**Directions:**
For this listing, the lines between the one holding "- 모든 Builder에" and the one holding "- Director 클래스는 생성 단계의 순서를 정의한다.", inclusive, must be set down exactly.

-- Opening Marker --

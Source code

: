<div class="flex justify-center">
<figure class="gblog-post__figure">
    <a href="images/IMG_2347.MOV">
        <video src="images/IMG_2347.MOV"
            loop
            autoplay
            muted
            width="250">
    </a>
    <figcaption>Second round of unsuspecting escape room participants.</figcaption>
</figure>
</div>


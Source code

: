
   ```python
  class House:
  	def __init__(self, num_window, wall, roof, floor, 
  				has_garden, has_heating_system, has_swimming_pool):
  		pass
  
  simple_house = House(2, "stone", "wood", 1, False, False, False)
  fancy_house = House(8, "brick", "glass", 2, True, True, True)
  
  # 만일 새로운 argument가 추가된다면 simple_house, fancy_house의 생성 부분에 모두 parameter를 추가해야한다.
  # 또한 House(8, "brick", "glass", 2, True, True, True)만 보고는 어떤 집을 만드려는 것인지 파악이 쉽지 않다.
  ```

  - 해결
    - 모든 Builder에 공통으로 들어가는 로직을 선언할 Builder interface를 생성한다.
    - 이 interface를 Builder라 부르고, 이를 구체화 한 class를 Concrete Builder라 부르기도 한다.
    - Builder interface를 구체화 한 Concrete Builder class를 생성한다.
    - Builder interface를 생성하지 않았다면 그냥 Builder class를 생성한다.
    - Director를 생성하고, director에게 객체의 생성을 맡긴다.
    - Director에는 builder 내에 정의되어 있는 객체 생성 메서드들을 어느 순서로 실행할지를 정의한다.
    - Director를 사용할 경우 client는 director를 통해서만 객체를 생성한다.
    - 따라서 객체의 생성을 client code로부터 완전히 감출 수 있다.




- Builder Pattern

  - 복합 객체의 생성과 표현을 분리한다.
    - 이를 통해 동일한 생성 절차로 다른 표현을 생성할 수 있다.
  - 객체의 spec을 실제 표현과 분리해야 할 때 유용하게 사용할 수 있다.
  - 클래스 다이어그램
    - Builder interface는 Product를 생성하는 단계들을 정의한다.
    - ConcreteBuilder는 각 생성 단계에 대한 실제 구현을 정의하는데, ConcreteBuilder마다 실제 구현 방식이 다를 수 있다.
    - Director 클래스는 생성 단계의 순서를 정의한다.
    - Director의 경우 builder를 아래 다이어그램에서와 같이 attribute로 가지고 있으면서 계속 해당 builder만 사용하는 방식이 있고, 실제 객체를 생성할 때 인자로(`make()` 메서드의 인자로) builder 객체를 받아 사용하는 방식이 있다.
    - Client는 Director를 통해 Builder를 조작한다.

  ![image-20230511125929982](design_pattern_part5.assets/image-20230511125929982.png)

-- Closing Marker --

**Worked solution:**
    - 모든 Builder에 공통으로 들어가는 로직을 선언할 Builder interface를 생성한다.
    - 이 interface를 Builder라 부르고, 이를 구체화 한 class를 Concrete Builder라 부르기도 한다.
    - Builder interface를 구체화 한 Concrete Builder class를 생성한다.
    - Builder interface를 생성하지 않았다면 그냥 Builder class를 생성한다.
    - Director를 생성하고, director에게 객체의 생성을 맡긴다.
    - Director에는 builder 내에 정의되어 있는 객체 생성 메서드들을 어느 순서로 실행할지를 정의한다.
    - Director를 사용할 경우 client는 director를 통해서만 객체를 생성한다.
    - 따라서 객체의 생성을 client code로부터 완전히 감출 수 있다.




- Builder Pattern

  - 복합 객체의 생성과 표현을 분리한다.
    - 이를 통해 동일한 생성 절차로 다른 표현을 생성할 수 있다.
  - 객체의 spec을 실제 표현과 분리해야 할 때 유용하게 사용할 수 있다.
  - 클래스 다이어그램
    - Builder interface는 Product를 생성하는 단계들을 정의한다.
    - ConcreteBuilder는 각 생성 단계에 대한 실제 구현을 정의하는데, ConcreteBuilder마다 실제 구현 방식이 다를 수 있다.
    - Director 클래스는 생성 단계의 순서를 정의한다.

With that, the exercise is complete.